TASK STATEMENT.
Whenever the string "images" appears in a line of the listing below, that line counts. Say how many lines count, and give nothing else.
START PROVIDED RECORDS
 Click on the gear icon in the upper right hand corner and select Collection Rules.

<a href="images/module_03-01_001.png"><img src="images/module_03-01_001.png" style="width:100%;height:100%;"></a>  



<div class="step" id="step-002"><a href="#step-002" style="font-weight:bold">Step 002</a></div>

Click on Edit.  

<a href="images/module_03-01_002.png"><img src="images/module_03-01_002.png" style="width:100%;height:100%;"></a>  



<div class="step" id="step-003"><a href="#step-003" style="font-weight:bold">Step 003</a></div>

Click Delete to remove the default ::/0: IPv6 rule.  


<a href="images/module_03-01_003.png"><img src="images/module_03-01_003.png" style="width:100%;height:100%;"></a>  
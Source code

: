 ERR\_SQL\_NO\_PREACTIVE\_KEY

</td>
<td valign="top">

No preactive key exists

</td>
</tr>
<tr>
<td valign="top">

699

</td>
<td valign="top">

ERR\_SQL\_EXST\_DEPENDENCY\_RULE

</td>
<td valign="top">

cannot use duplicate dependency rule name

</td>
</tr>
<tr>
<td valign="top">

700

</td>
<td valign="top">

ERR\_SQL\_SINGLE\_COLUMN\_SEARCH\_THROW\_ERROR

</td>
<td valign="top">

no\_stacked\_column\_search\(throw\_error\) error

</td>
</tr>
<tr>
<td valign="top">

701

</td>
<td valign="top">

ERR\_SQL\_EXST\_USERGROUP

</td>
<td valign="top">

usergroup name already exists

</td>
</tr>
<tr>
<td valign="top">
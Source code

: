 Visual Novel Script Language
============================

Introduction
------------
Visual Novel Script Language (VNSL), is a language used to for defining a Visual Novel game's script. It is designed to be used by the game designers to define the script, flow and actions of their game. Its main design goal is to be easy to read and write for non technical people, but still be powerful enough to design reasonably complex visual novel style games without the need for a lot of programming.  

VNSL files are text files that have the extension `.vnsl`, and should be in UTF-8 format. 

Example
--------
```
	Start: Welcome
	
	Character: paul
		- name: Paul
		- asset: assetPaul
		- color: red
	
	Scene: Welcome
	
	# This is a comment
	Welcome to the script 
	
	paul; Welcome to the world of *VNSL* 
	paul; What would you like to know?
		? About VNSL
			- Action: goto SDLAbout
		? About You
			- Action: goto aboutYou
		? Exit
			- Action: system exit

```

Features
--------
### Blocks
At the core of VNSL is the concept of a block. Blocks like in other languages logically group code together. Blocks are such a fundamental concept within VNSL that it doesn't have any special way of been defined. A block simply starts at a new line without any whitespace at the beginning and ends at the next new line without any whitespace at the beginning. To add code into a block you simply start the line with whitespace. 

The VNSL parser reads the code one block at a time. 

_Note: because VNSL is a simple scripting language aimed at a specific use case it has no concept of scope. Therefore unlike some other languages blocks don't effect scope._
END PROVIDED RECORDS
SOLUTION FOR THIS EXERCISE.
3